DPDispatcher can submit a submission from a JSON file:

dpdisp submit submission.json

The JSON file must contain the submission configuration. An example of the JSON file is shown below.

 1{
 2    "work_base": "0_md/",
 3    "machine": {
 4        "batch_type": "Shell",
 5        "local_root": "./",
 6        "context_type": "LazyLocalContext"
 7    },
 8    "resources": {
 9        "number_node": 1,
10        "cpu_per_node": 1,
11        "gpu_per_node": 0,
12        "queue_name": "",
13        "group_size": 1
14    },
15    "forward_common_files": [],
16    "backward_common_files": [],
17    "task_list": [
18        {
19            "command": "echo hello",
20            "task_work_path": "task1/",
21            "forward_files": [],
22            "backward_files": [],
23            "outlog": "log",
24            "errlog": "err"
25        }
26    ]
27}

The JSON entries for submission are defined as follows:

submission:#
type: dict
argument path: submission

Submission configuration

work_base:#
type: str
argument path: submission/work_base

Base directory for the work, relative to machine.local_root. This must be a relative path; if an absolute path is provided it will not be combined with machine.local_root.

forward_common_files:#
type: typing.List[str], optional, default: []
argument path: submission/forward_common_files

Files shared by all tasks and uploaded from work_base before execution.

backward_common_files:#
type: typing.List[str], optional, default: []
argument path: submission/backward_common_files

Files shared by all tasks and downloaded back to work_base after execution.

machine:#
type: dict
argument path: submission/machine

Machine configuration. See related documentation for details.

batch_type:#
type: str
argument path: submission/machine/batch_type

Batch backend used to execute jobs. Option: Shell, PBS, DistributedShell, JH_UniScheduler, SlurmJobArray, LSF, OpenAPI, SGE, Torque, Slurm, Bohrium, Fugaku

local_root:#
type: str | NoneType
argument path: submission/machine/local_root

Local project root used by DPDispatcher to find task directories and local files. If submission.work_base is a relative path, it is resolved inside this directory; if submission.work_base is absolute, it is used as-is and local_root is ignored.

remote_root:#
type: str | NoneType, optional
argument path: submission/machine/remote_root

Remote root directory used by non-local contexts such as SSH. DPDispatcher creates and uses a submission-specific working directory beneath this root on the remote side. For SSHContext, this path should be absolute.

clean_asynchronously:#
type: bool, optional, default: False
argument path: submission/machine/clean_asynchronously

Clean the remote working directory asynchronously after the job finishes. Avoid enabling this while debugging, because it can remove remote artifacts before you inspect them.

retry_count:#
type: int, optional, default: 3
argument path: submission/machine/retry_count

How many times DPDispatcher will retry a failed job before raising an error.

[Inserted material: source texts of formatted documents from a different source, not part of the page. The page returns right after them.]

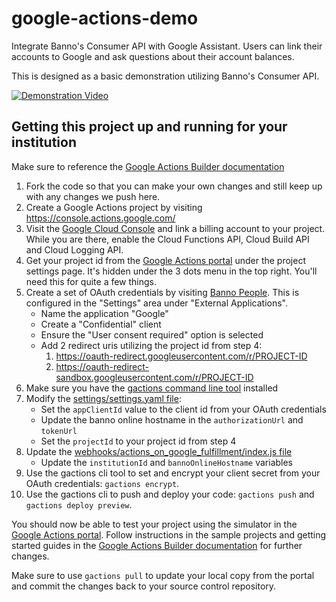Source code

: # google-actions-demo

Integrate Banno's Consumer API with Google Assistant. Users can link their accounts to Google and
ask questions about their account balances.

This is designed as a basic demonstration utilizing Banno's Consumer API.

[![Demonstration Video](http://img.youtube.com/vi/h4GPSPDp6Rc/0.jpg)](http://www.youtube.com/watch?v=h4GPSPDp6Rc "Google Actions Demo - Garden Bank
e")

## Getting this project up and running for your institution

Make sure to reference the [Google Actions Builder documentation](https://developers.google.com/assistant/conversational/overview)

 1. Fork the code so that you can make your own changes and still keep up with any changes we push here.
 2. Create a Google Actions project by visiting https://console.actions.google.com/
 3. Visit the [Google Cloud Console](https://console.cloud.google.com/) and link a billing
     account to your project. While you are there, enable the Cloud Functions API, Cloud Build API
     and Cloud Logging API.
 4. Get your project id from the [Google Actions portal](https://console.actions.google.com/) under
     the project settings page. It's hidden under the 3 dots menu in the top right. You'll need
     this for quite a few things.
 5. Create a set of OAuth credentials by visiting [Banno People](https://banno.com/a/people).
     This is configured in the "Settings" area under "External Applications".
     - Name the application "Google"
     - Create a "Confidential" client
     - Ensure the "User consent required" option is selected
     - Add 2 redirect uris utilizing the project id from step 4:
       1. https://oauth-redirect.googleusercontent.com/r/PROJECT-ID
       2. https://oauth-redirect-sandbox.googleusercontent.com/r/PROJECT-ID
 6. Make sure you have the
     [gactions command line tool](https://developers.google.com/assistant/conversational/quickstart)
     installed
 7. Modify the [settings/settings.yaml file](./settings/settings.yaml):
     - Set the `appClientId` value to the client id from your OAuth credentials
     - Update the banno online hostname in the `authorizationUrl` and `tokenUrl`
     - Set the `projectId` to your project id from step 4
 8. Update the
     [webhooks/actions_on_google_fulfillment/index.js file](webhooks/actions_on_google_fulfillment/index.js)
     - Update the `institutionId` and `bannoOnlineHostname` variables
 9. Use the gactions cli tool to set and encrypt your client secret from your OAuth credentials:
     `gactions encrypt`.
 10. Use the gactions cli to push and deploy your code: `gactions push` and `gactions deploy preview`.
 
You should now be able to test your project using the simulator in the
[Google Actions portal](https://console.actions.google.com/). Follow instructions in the sample
projects and getting started guides in the
[Google Actions Builder documentation](https://developers.google.com/assistant/conversational/overview)
for further changes.

Make sure to use `gactions pull` to update your local copy from the portal and commit the changes
back to your source control repository.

Depending on the value of context_type, different sub args are accepted.

context_type:#

Execution context / connection type used to reach the execution environment. Option: LazyLocalContext, SSHContext, BohriumContext, OpenAPIContext, LocalContext, HDFSContext

When |flag:submission/machine/context_type|_ is set to BohriumContext (or its aliases bohriumcontext, Bohrium, bohrium, DpCloudServerContext, dpcloudservercontext, DpCloudServer, dpcloudserver, LebesgueContext, lebesguecontext, Lebesgue, lebesgue):

remote_profile:#
type: dict
argument path: submission/machine[BohriumContext]/remote_profile

Configuration for Bohrium submission, including login credentials, project selection, and job-handling behavior.

email:#
type: str, optional
argument path: submission/machine[BohriumContext]/remote_profile/email

Email address used to log in to Bohrium.

password:#
type: str, optional
argument path: submission/machine[BohriumContext]/remote_profile/password

Password used together with email or phone login. If BOHR_TICKET is set, password-based login can be skipped.

phone:#
type: str, optional
argument path: submission/machine[BohriumContext]/remote_profile/phone

Phone number used to log in when email is not used.

program_id:#
type: int, alias: project_id
argument path: submission/machine[BohriumContext]/remote_profile/program_id

Program / project ID used to place uploaded jobs under the correct Bohrium project namespace.

retry_count:#
type: NoneType | int, optional, default: 2
argument path: submission/machine[BohriumContext]/remote_profile/retry_count

How many times a terminated remote job is retried on the platform side before giving up.

ignore_exit_code:#
type: bool, optional, default: True
argument path: submission/machine[BohriumContext]/remote_profile/ignore_exit_code

Whether a non-zero exit code from the remote platform is still treated as finished. If False, such jobs are marked as terminated.

keep_backup:#
type: bool, optional
argument path: submission/machine[BohriumContext]/remote_profile/keep_backup

Whether to keep uploaded/downloaded zip archives in the local backup directory after transfer.

input_data:#
type: dict
argument path: submission/machine[BohriumContext]/remote_profile/input_data

Platform-specific job configuration passed through to the Bohrium API.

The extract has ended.